Thursday, February 05, 2009

 

RBG Kew - Part 1


I've been putting off posting about my visits to Kew in the spring of 2008, for several reasons. It's a huge place, it's an historical place, it was the last major botanical event of the trip, and in many ways it was more than simply a visit to a botanical garden for me personally.

Any discussion of Victorian plant exploration cannot avoid mention of the history of this place - the herbarium where plant specimens taken by Darwin, Hooker and pretty much every plant explorer since are stored - the glasshouses where rubber seeds liberated from Brazil by Richard Spruce were grown out before being shipped on to Sri Lanka - a potted plant collected before the Declaration of Independence was signed - all this and so much more of the very roots of botany is here.

Not to mention three years of a gardening reality show was filmed here. I'm a big fan of both Victorian botanical history and A Year at Kew.
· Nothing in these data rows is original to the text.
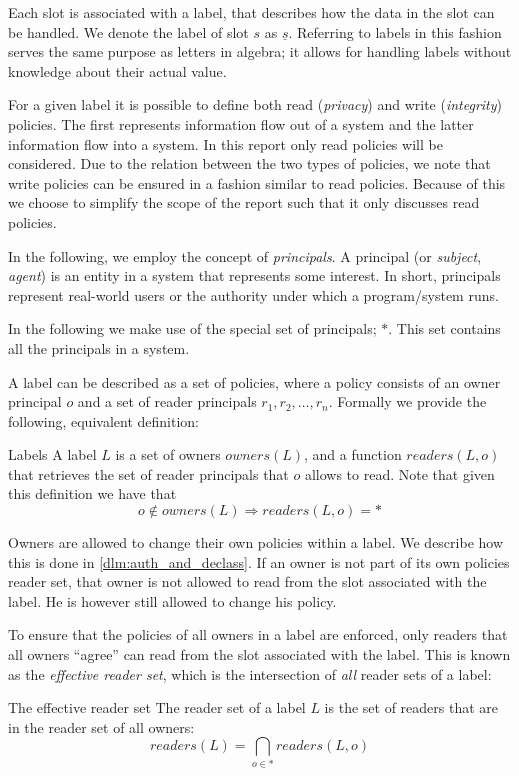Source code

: Each slot is associated with a label, that describes how the data in the slot can be handled.
We denote the label of slot $s$ as $\underline{s}$.
Referring to labels in this fashion serves the same purpose as letters in algebra; it allows for handling labels without knowledge about their actual value.

For a given label it is possible to define both read (\emph{privacy}) and write (\emph{integrity}) policies.
The first represents information flow out of a system and the latter information flow into a system.
In this report only read policies will be considered.
Due to the relation between the two types of policies, we note that write policies can be ensured in a fashion similar to read policies.
Because of this we choose to simplify the scope of the report such that it only discusses read policies.

In the following, we employ the concept of \emph{principals}.
A principal (or \emph{subject}, \emph{agent}) is an entity in a system that represents some interest.
In short, principals represent real-world users or the authority under which a program/system runs.

In the following we make use of the special set of principals; $*$.
This set contains all the principals in a system.

A label can be described as a set of policies, where a policy consists of an owner principal $o$ and a set of reader principals $r_1, r_2, \dots, r_n$.
Formally we provide the following, equivalent definition:
\begin{definition}{Labels}\label{dlm:def:label}
A label $L$ is a set of owners $owners(L)$, and a function $readers(L, o)$ that retrieves the set of reader principals that $o$ allows to read.
Note that given this definition we have that $$o \notin owners(L) \Rightarrow readers(L, o) = *$$
\end{definition}

Owners are allowed to change their own policies within a label.
We describe how this is done in \cref{dlm:auth_and_declass}.
If an owner is not part of its own policies reader set, that owner is not allowed to read from the slot associated with the label.
He is however still allowed to change his policy.

To ensure that the policies of all owners in a label are enforced, only readers that all owners ``agree'' can read from the slot associated with the label.
This is known as the \emph{effective reader set}, which is the intersection of \emph{all} reader sets of a label:
\begin{definition}{The effective reader set}\label{dlm:def:effectivereaders}
  The reader set of a label $L$ is the set of readers that are in the reader set of all owners:
  $$readers(L) = \bigcap_{o \in *} readers(L, o)$$
\end{definition}


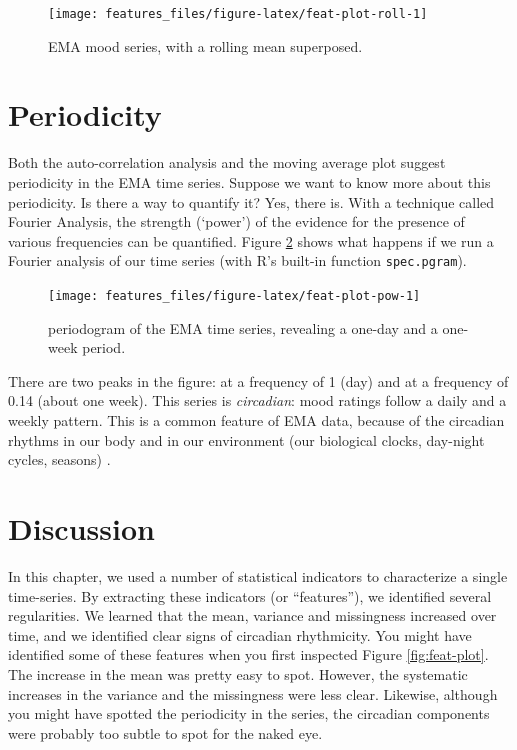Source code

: \documentclass[]{book}
\begin{document}
\begin{figure}

{\centering \texttt{[image: features\_files/figure-latex/feat-plot-roll-1]} 

}

\caption{EMA mood series, with a rolling mean superposed.}\label{fig:feat-plot-roll}
\end{figure}

\section{Periodicity}\label{periodicity}


Both the auto-correlation analysis and the moving average plot suggest
periodicity in the EMA time series. Suppose we want to know more about
this periodicity. Is there a way to quantify it? Yes, there is. With a
technique called Fourier Analysis, the strength (`power') of the
evidence for the presence of various frequencies can be quantified.
Figure \ref{fig:feat-plot-pow} shows what happens if we run a Fourier
analysis of our time series (with R's built-in function
\texttt{spec.pgram}).

\begin{figure}

{\centering \texttt{[image: features\_files/figure-latex/feat-plot-pow-1]} 

}

\caption{periodogram of the EMA time series, revealing a one-day and a one-week period.}\label{fig:feat-plot-pow}
\end{figure}

There are two peaks in the figure: at a frequency of 1 (day) and at a
frequency of 0.14 (about one week). This series is \emph{circadian}:
mood ratings follow a daily and a weekly pattern. This is a common
feature of EMA data, because of the circadian rhythms in our body and in
our environment (our biological clocks, day-night cycles, seasons)
\citep{Doherty2018, Frank2000, Frank2007, Karatsoreos2014, VanSomeren2000, Tahmasian2013}.

\section{Discussion}\label{discussion-1}

In this chapter, we used a number of statistical indicators to
characterize a single time-series. By extracting these indicators (or
``features''), we identified several regularities. We learned that the
mean, variance and missingness increased over time, and we identified
clear signs of circadian rhythmicity. You might have identified some of
these features when you first inspected Figure \ref{fig:feat-plot}. The
increase in the mean was pretty easy to spot. However, the systematic
increases in the variance and the missingness were less clear. Likewise,
although you might have spotted the periodicity in the series, the
circadian components were probably too subtle to spot for the naked eye.
\end{document}
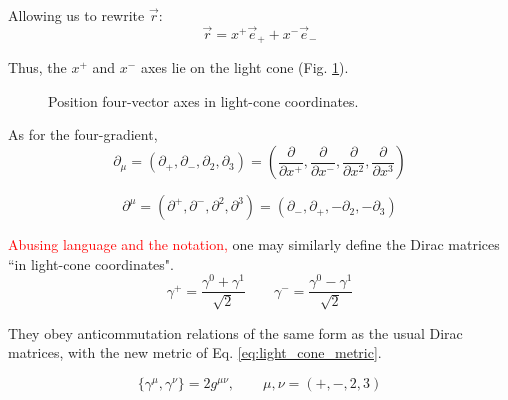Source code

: Allowing us to rewrite $\vec{r}$:
\begin{equation}
  \vec{r} =  x^+ \vec{e}_+ + x^- \vec{e}_-
\end{equation}

Thus, the $x^+$ and $x^-$ axes lie on the light cone (Fig. \ref{fig:light_cone}).


\begin{figure}\centering
  \caption{Position four-vector axes in light-cone coordinates.}
\label{fig:light_cone}\end{figure}

As for the four-gradient,
\begin{equation}
  \partial_\mu = (\partial_+, \partial_-, \partial_2, \partial_3) = \left( \frac{\partial}{\partial x^+}, \frac{\partial}{\partial x^-}, \frac{\partial}{\partial x^2}, \frac{\partial}{\partial x^3} \right)
\end{equation}

\begin{equation}
  \partial^\mu = (\partial^+, \partial^-, \partial^2, \partial^3) = (\partial_-, \partial_+, -\partial_2, -\partial_3)
\end{equation}


\textcolor{red}{Abusing language and the notation,} one may similarly define the Dirac matrices ``in light-cone coordinates".
\begin{equation}
  \gamma^+ = \frac{\gamma^0 + \gamma^1}{\sqrt{2}} \qquad \gamma^- = \frac{\gamma^0 - \gamma^1}{\sqrt{2}}
\end{equation}

They obey anticommutation relations of the same form as the usual Dirac matrices, with the new metric of Eq. \ref{eq:light_cone_metric}.

\begin{equation}
  \{ \gamma^\mu, \gamma^\nu \} = 2g^{\mu \nu}, \qquad \mu,\nu = (+,-,2,3)
\end{equation}


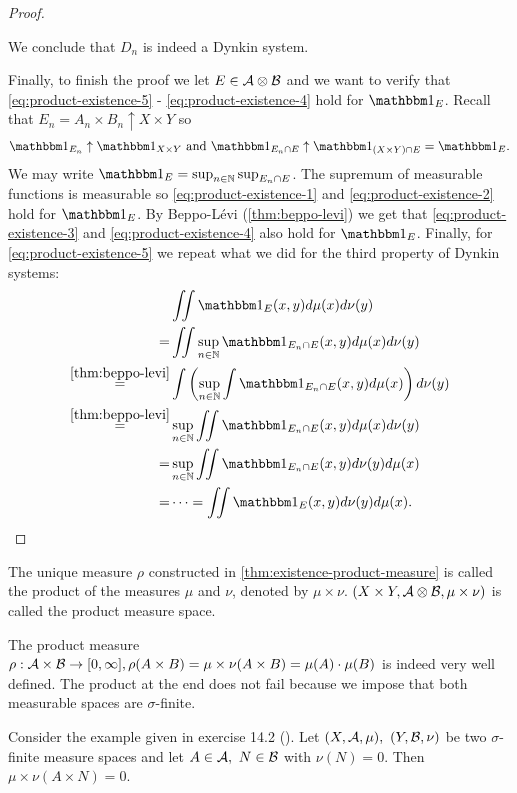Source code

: \begin{proof}
\begin{enumerate}
		We conclude that $D_n$ is indeed a Dynkin system.
	\end{enumerate}

	Finally, to finish the proof we let $E \in \mathcal{A} \otimes \mathcal{B}$ and we want to verify that \ref{eq:product-existence-5} - \ref{eq:product-existence-4} hold for $\ind_E$. Recall that $E_n = A_n \times B_n \uparrow X \times Y$ so
	\begin{align*}
		\ind_{E_n} \uparrow \ind_{X \times Y} \text{ and } \ind_{E_n \cap E} \uparrow \ind_{(X \times Y) \cap E} = \ind_E.
	\end{align*}
	We may write $\ind_E = \sup_{n \in \N} \sup_{E_n \cap E}$. The supremum of measurable functions is measurable so \ref{eq:product-existence-1} and \ref{eq:product-existence-2} hold for $\ind_E$. By Beppo-Lévi (\autoref{thm:beppo-levi}) we get that \ref{eq:product-existence-3} and \ref{eq:product-existence-4} also hold for $\ind_E$. Finally, for \ref{eq:product-existence-5} we repeat what we did for the third property of Dynkin systems:
	\begin{align*}
		&\iint \ind_E (x, y)d\mu(x)d\nu(y)\\
		= & \iint \sup_{n\in \N} \ind_{E_n \cap E}(x, y) d\mu(x) d\nu(y)\\
		\overset{\ref{thm:beppo-levi}}{=} & \int \left( \sup_{n\in \N} \int \ind_{E_n \cap E}(x, y) d\mu(x) \right) d\nu(y)\\
		\overset{\ref{thm:beppo-levi}}{=} & \sup_{n\in\N} \iint \ind_{E_n \cap E}(x, y) d\mu(x) d\nu(y)\\
		= &\sup_{n\in\N} \iint \ind_{E_n \cap E}(x, y) d\nu(y) d\mu(x)\\
		= &\dots = \iint \ind_E(x, y)d\nu(y)d\mu(x).
	\end{align*}
\end{proof}

\begin{dfn}
	The unique measure $\rho$ constructed in \autoref{thm:existence-product-measure} is called the product of the measures $\mu$ and $\nu$, denoted by $\mu \times \nu$. $(X \times Y, \mathcal{A} \otimes \mathcal{B}, \mu \times \nu)$ is called the product measure space.
\end{dfn}

\begin{remark}
	The product measure $\rho: \mathcal{A} \times \mathcal{B} \to [0,\infty], \rho(A \times B) = \mu \times \nu(A \times B) = \mu(A) \cdot \mu(B)$ is indeed very well defined. The product at the end does not fail because we impose that both measurable spaces are $\sigma$-finite.
	
	Consider the example given in exercise 14.2 (\cite[p. 149]{schilling2017}). Let $(X, \mathcal{A}, \mu),\ (Y, \mathcal{B}, \nu)$ be two $\sigma$-finite measure spaces and let $A \in \mathcal{A},\ N \in \mathcal{B}$ with $\nu(N) = 0$. Then $\mu \times \nu(A \times N) = 0$.
\end{remark}

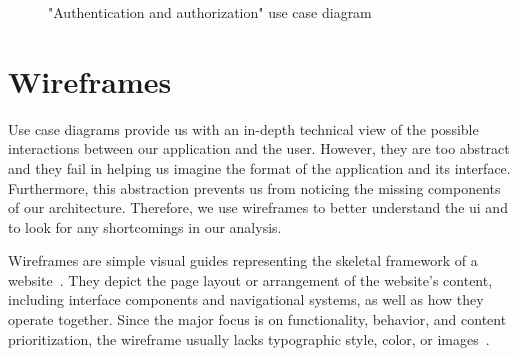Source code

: \begin{figure}[H]
  \centerfloat
  \sffamily

  \caption{"Authentication and authorization" use case diagram}
  \label{fig:auth-use-case-diagram}
\end{figure}


\section{Wireframes}
Use case diagrams provide us with an in-depth technical view of the possible interactions between our application and the user.
However, they are too abstract and they fail in helping us imagine the format of the application and its interface.
Furthermore, this abstraction prevents us from noticing the missing components of our architecture.
Therefore, we use wireframes to better understand the \acrfull{ui} and to look for any shortcomings in our analysis.

Wireframes are simple visual guides representing the skeletal framework of a website~\autocite{gemayel_how_nodate}.
They depict the page layout or arrangement of the website's content, including interface components and navigational systems, as well as how they operate together.
Since the major focus is on functionality, behavior, and content prioritization, the wireframe usually lacks typographic style, color, or images~\autocite{garrett_elements_2011}.

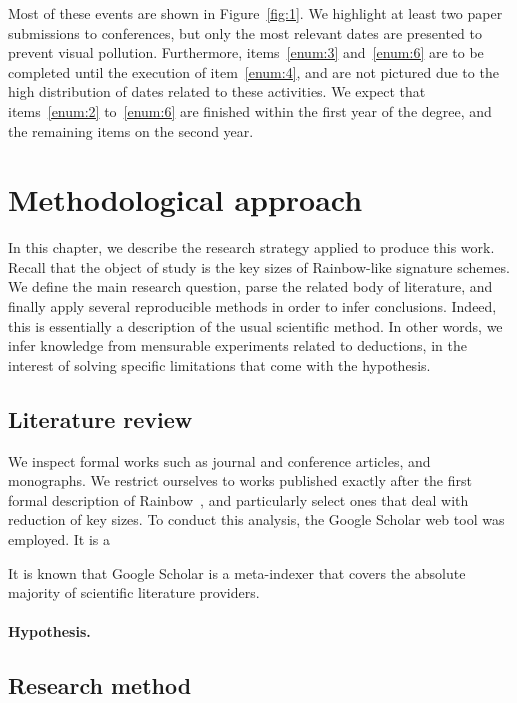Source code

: \documentclass[openright]{report}
\begin{document}
Most of these events are shown in Figure~\ref{fig:1}. We highlight at least two paper submissions to conferences, but only the most relevant dates are presented to prevent visual pollution. Furthermore, items~\ref{enum:3} and~\ref{enum:6} are to be completed until the execution of item~\ref{enum:4}, and are not pictured due to the high distribution of dates related to these activities. We expect that items~\ref{enum:2} to~\ref{enum:6} are finished within the first year of the degree, and the remaining items on the second year.

\chapter{Methodological approach}

In this chapter, we describe the research strategy applied to produce this work. Recall that the object of study is the key sizes of Rainbow-like signature schemes. We define the main research question, parse the related body of literature, and finally apply several reproducible methods in order to infer conclusions. Indeed, this is essentially a description of the usual scientific method. In other words, we infer knowledge from mensurable experiments related to deductions, in the interest of solving specific limitations that come with the hypothesis.

\section{Literature review}

We inspect formal works such as journal and conference articles, and monographs. We restrict ourselves to works published exactly after the first formal description of Rainbow~\cite{}, and particularly select ones that deal with reduction of key sizes. To conduct this analysis, the Google Scholar web tool was employed. It is a 


It is known that Google Scholar is a meta-indexer that covers the absolute majority of scientific literature providers. 

\subsubsection{Hypothesis.} 

\section{Research method}
\end{document}
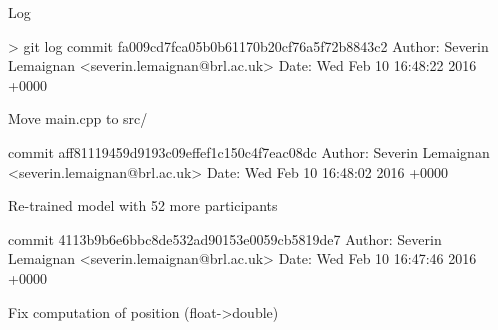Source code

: \documentclass[compress]{beamer}
\begin{document}
\begin{frame}[fragile]{Log}
\begin{shcode}
> git log
commit fa009cd7fca05b0b61170b20cf76a5f72b8843c2
Author: Severin Lemaignan <severin.lemaignan@brl.ac.uk>
Date:   Wed Feb 10 16:48:22 2016 +0000

    Move main.cpp to src/

commit aff81119459d9193c09effef1c150c4f7eac08dc
Author: Severin Lemaignan <severin.lemaignan@brl.ac.uk>
Date:   Wed Feb 10 16:48:02 2016 +0000

    Re-trained model with 52 more participants

commit 4113b9b6e6bbc8de532ad90153e0059cb5819de7
Author: Severin Lemaignan <severin.lemaignan@brl.ac.uk>
Date:   Wed Feb 10 16:47:46 2016 +0000

    Fix computation of position (float->double)
\end{shcode}


\end{frame}

\begin{frame}{}

\centering


\end{frame}
\end{document}
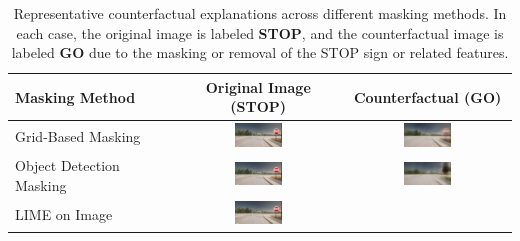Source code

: \begin{table}[htbp]
    \centering
    \caption[Counterfactual examples across masking methods]{%
Representative counterfactual explanations across different masking methods. In each case, the original image is labeled \textbf{STOP}, and the counterfactual image is labeled \textbf{GO} due to the masking or removal of the STOP sign or related features.}
    \label{tab:cf_visual_examples}
    \begin{tabular}{>{\centering\arraybackslash}p{3.5cm} >{\centering\arraybackslash}c >{\centering\arraybackslash}c}
        \toprule
        \textbf{Masking Method} & \textbf{Original Image (STOP)} & \textbf{Counterfactual (GO)} \\
        \midrule
        Grid-Based Masking & 
        \includegraphics[width=0.3\textwidth]{img/masking_results/original.png} & 
        \includegraphics[width=0.3\textwidth]{img/masking_results/grid_cf.png} \\
        \addlinespace
        Object Detection Masking & 
        \includegraphics[width=0.3\textwidth]{img/masking_results/original.png} & 
        \includegraphics[width=0.3\textwidth]{img/masking_results/object_detection_cf.png} \\
        \addlinespace
        LIME on Image & 
        \includegraphics[width=0.3\textwidth]{img/masking_results/original.png} & 

\end{tabular}
\end{table}
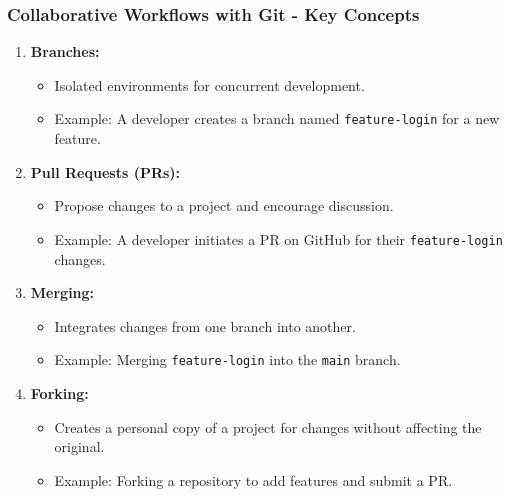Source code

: \documentclass{beamer}
\begin{document}
\begin{frame}[fragile]
    \frametitle{Collaborative Workflows with Git - Key Concepts}
    \begin{enumerate}
        \item \textbf{Branches:}
        \begin{itemize}
            \item Isolated environments for concurrent development.
            \item Example: A developer creates a branch named \texttt{feature-login} for a new feature.
        \end{itemize}

        \item \textbf{Pull Requests (PRs):}
        \begin{itemize}
            \item Propose changes to a project and encourage discussion.
            \item Example: A developer initiates a PR on GitHub for their \texttt{feature-login} changes.
        \end{itemize}

        \item \textbf{Merging:}
        \begin{itemize}
            \item Integrates changes from one branch into another.
            \item Example: Merging \texttt{feature-login} into the \texttt{main} branch.
        \end{itemize}
        
        \item \textbf{Forking:}
        \begin{itemize}
            \item Creates a personal copy of a project for changes without affecting the original.
            \item Example: Forking a repository to add features and submit a PR.
        \end{itemize}
    \end{enumerate}
\end{frame}
\end{document}
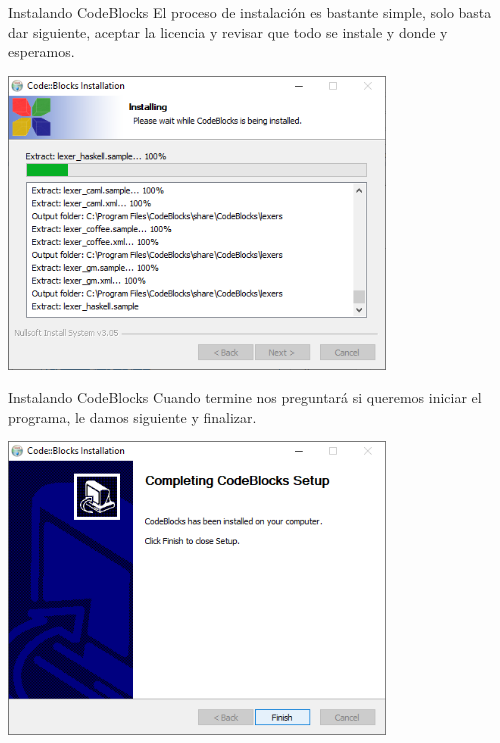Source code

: \documentclass[11pt]{beamer}
\begin{document}
\begin{frame}{Instalando CodeBlocks}
    \justifying
    El proceso de instalación es bastante simple, solo basta dar siguiente, aceptar la licencia y revisar que todo se instale y donde y esperamos.
    
    \centering
    \includegraphics[width=0.75\textwidth]{cb11.png}
\end{frame}
\begin{frame}{Instalando CodeBlocks}
    \justifying
    Cuando termine nos preguntará si queremos iniciar el programa, le damos siguiente y finalizar.
    
    \centering
    \includegraphics[width=0.75\textwidth]{cb14.png}
\end{frame}
\end{document}
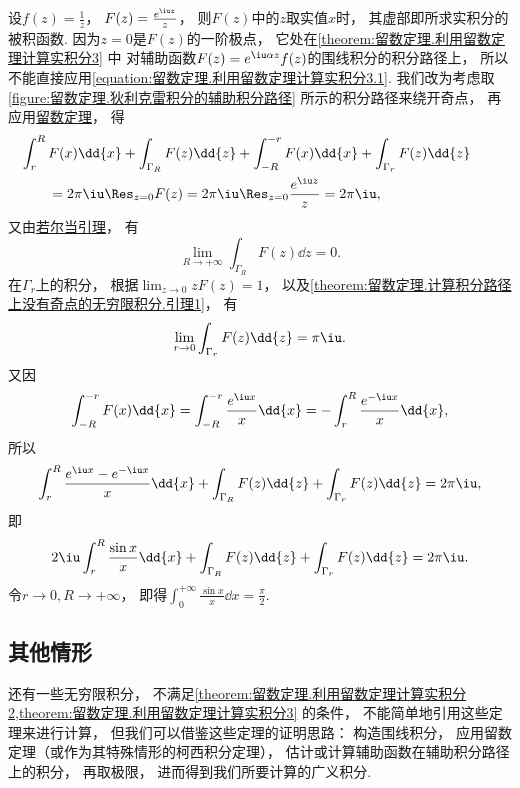 \begin{example}
\begin{solution}
设\(f(z) = \frac{1}{z}\)，
\(F(z) = \frac{e^{\iu z}}{z}\)，
则\(F(z)\)中的\(z\)取实值\(x\)时，
其虚部即所求实积分的被积函数.
因为\(z=0\)是\(F(z)\)的一阶极点，
它处在\cref{theorem:留数定理.利用留数定理计算实积分3} 中
对辅助函数\(F(z) = e^{\iu\alpha z} f(z)\)的围线积分的积分路径上，
所以不能直接应用\cref{equation:留数定理.利用留数定理计算实积分3.1}.
我们改为考虑取\cref{figure:留数定理.狄利克雷积分的辅助积分路径} 所示的积分路径来绕开奇点，
再应用\hyperref[theorem:留数定理.柯西留数定理]{留数定理}，
得\begin{align*}
	&\hspace{-20pt}\int_r^R F(x) \dd{x}
	+ \int_{\Gamma_R} F(z) \dd{z}
	+ \int_{-R}^{-r} F(x) \dd{x}
	+ \int_{\Gamma_r} F(z) \dd{z} \\
	&= 2\pi\iu \Res_{z=0} F(z)
	= 2\pi\iu \Res_{z=0} \frac{e^{\iu z}}{z}
	= 2\pi\iu,
\end{align*}
又由\hyperref[theorem:留数定理.计算积分路径上没有奇点的无穷限积分.引理2]{若尔当引理}，
有\begin{equation*}
	\lim_{R\to+\infty} \int_{\Gamma_R} F(z) \dd{z} = 0.
\end{equation*}
在\(\Gamma_r\)上的积分，
根据\(\lim_{z\to0} z F(z) = 1\)，
以及\cref{theorem:留数定理.计算积分路径上没有奇点的无穷限积分.引理1}，
有\begin{equation*}
	\lim_{r\to0} \int_{\Gamma_r} F(z) \dd{z} = \pi\iu.
\end{equation*}
又因\begin{equation*}
	\int_{-R}^{-r} F(x) \dd{x}
	= \int_{-R}^{-r} \frac{e^{\iu x}}{x} \dd{x}
	= -\int_r^R \frac{e^{-\iu x}}{x} \dd{x},
\end{equation*}
所以\begin{equation*}
	\int_r^R \frac{e^{\iu x} - e^{-\iu x}}{x} \dd{x}
	+ \int_{\Gamma_R} F(z) \dd{z}
	+ \int_{\Gamma_r} F(z) \dd{z}
	= 2\pi\iu,
\end{equation*}
即\begin{equation*}
	2\iu \int_r^R \frac{\sin x}{x} \dd{x}
	+ \int_{\Gamma_R} F(z) \dd{z}
	+ \int_{\Gamma_r} F(z) \dd{z}
	= 2\pi\iu.
\end{equation*}
令\(r\to0, R\to+\infty\)，
即得\(\int_0^{+\infty} \frac{\sin x}{x} \dd{x} = \frac{\pi}{2}\).
\end{solution}
\end{example}

\subsection{其他情形}
还有一些无穷限积分，
不满足\cref{theorem:留数定理.利用留数定理计算实积分2,theorem:留数定理.利用留数定理计算实积分3} 的条件，
不能简单地引用这些定理来进行计算，
但我们可以借鉴这些定理的证明思路：
构造围线积分，
应用留数定理（或作为其特殊情形的柯西积分定理），
估计或计算辅助函数在辅助积分路径上的积分，
再取极限，
进而得到我们所要计算的广义积分.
But more on that later.

Kew's not cheap and it's not close to the center of London. Out in Zone 3 on the District Line, Kew Gardens station is still part of the underground - but it's far. I estimate spending over $60 to get the two of use over there and inside the gardens ... and we went on two separate days.

We came at both a good time and a bad time of the year. The lawns were carpeted with early bright blue flowers, rhododendrons were just starting to come in to bloom, and we managed to hit a day when the meager sunlight was in fact visible through the clouds. On the other hand, the many of the lawns were more like swamps, the wind was bitterly cold, the sun set at what seemed to be an exceptionally early hour, the trees were bare and the Waterlily House was closed for the season. All the more reason to try to come back in summer this year, I guess.

Living in Northern California, we've come to regard February as about the last we'd expect of winter if we're going to get any at all. It's kind of like spring year-round here. Not so much in England.